Permission bits change accordingly. V9 hooks expose AFTER_INITIALIZE | BEFORE_ADD_LIQUIDITY | AFTER_SWAP (mining target 0x1840). The BEFORE_SWAP and BEFORE_SWAP_RETURNS_DELTA bits used by V8's skim are gone — the fee logic moved entirely to the standard V4 LP-fee path.

Everything else is V8: single continuous position spanning the configured tick range, no bands, no transitions, no afterSwap rebalancing of liquidity. The position math is unchanged. The deflationary mechanic is unchanged. Only the surface presented to the rest of the ecosystem changed.

The Concrete Outcome

Within 24 hours of migrating $EPIC's pools to V9, Farcaster's native swap widget started quoting against them. No listing applied for. No integration written. Aggregators discovered the pools through their normal V4 indexing pipeline, saw a real fee number, simulated modifyLiquidity and got a successful response, included the pools in their quote graphs. The Trinity launcher backbone now produces tokens that are tradeable in Farcaster, Coinbase Wallet, and any aggregator-backed mini-app on day one.

$TRINI's pools followed the same migration path and are at various stages of indexer pickup.
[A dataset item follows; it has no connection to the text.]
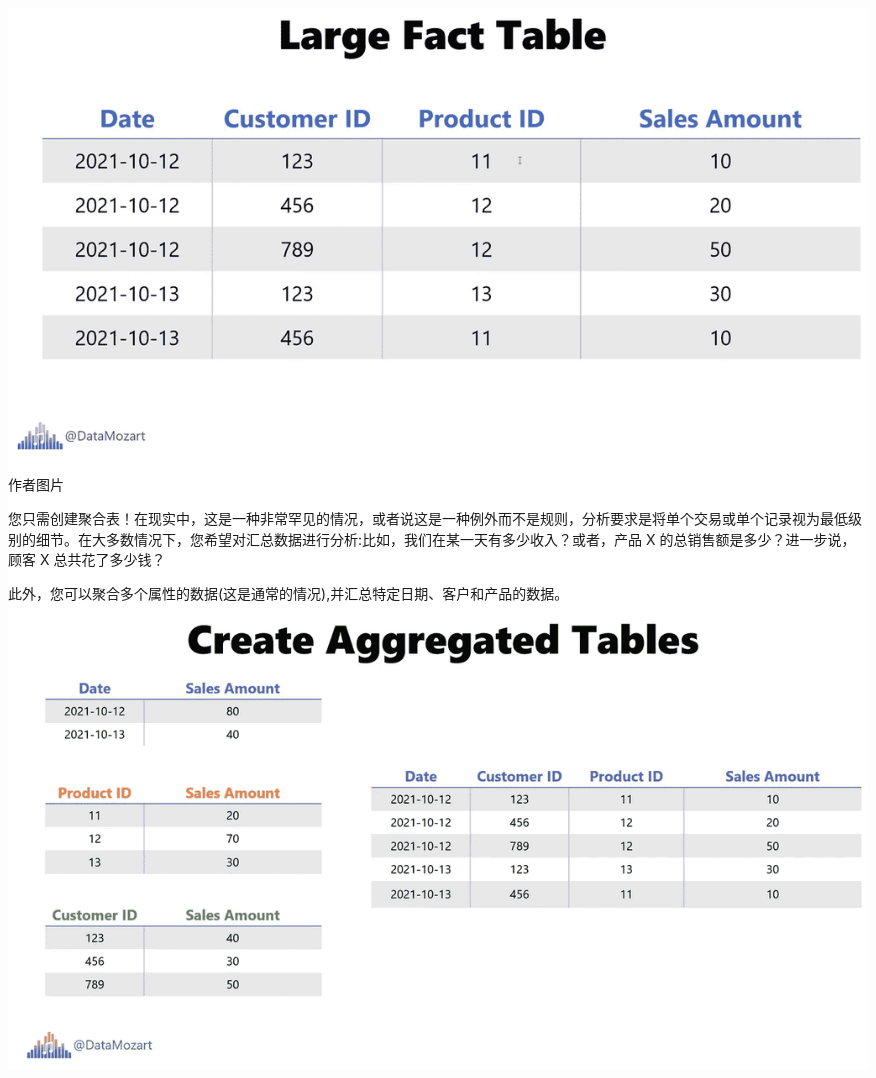 ![](img/f27efd85ad250196dfb882f6b016b04c.png)

作者图片

您只需创建聚合表！在现实中，这是一种非常罕见的情况，或者说这是一种例外而不是规则，分析要求是将单个交易或单个记录视为最低级别的细节。在大多数情况下，您希望对汇总数据进行分析:比如，我们在某一天有多少收入？或者，产品 X 的总销售额是多少？进一步说，顾客 X 总共花了多少钱？

此外，您可以聚合多个属性的数据(这是通常的情况),并汇总特定日期、客户和产品的数据。

![](img/3351d58bb9f37501d380199b4316ecbf.png)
Future projects launched on the backbone deploy directly into V9 — no V8 phase, no migration cost.

What's Live

The current V9 deployments on Base:

$EPIC (5 pools, all V9, all routing through aggregators):

  • USDC, WETH, cbBTC, CLANKER, TRINI

$TRINI (3 pools, all V9, indexer pickup in progress):

  • USDC, WETH, CLANKER

$WIP (4 pools, V9 hooks deployed and registered, awaiting migration from V8):

  • USDC, WETH, CLANKER, TRINI

The hook source is TrinityHookV9.sol in the Trinity Labs GitHub. All deployed instances are verified on Basescan. The token-launcher cross-pair architecture from V8 is preserved exactly — every project gets a PROJECT/TRINI cross-pair pool that captures arb flow when the project trades, channeling buy pressure back into TRINI.

Why Bother

The cost of "I built my own thing on V4 and now nobody can quote against it" was real, and we've zeroed it out. New launches on the Trinity backbone don't need their own integration team to negotiate with aggregators or build custom routing. They speak standard V4 dynamic-fee vocabulary; the routers handle the rest. The deflationary curve mechanics that V8 introduced are intact. The only thing we lost is the friction.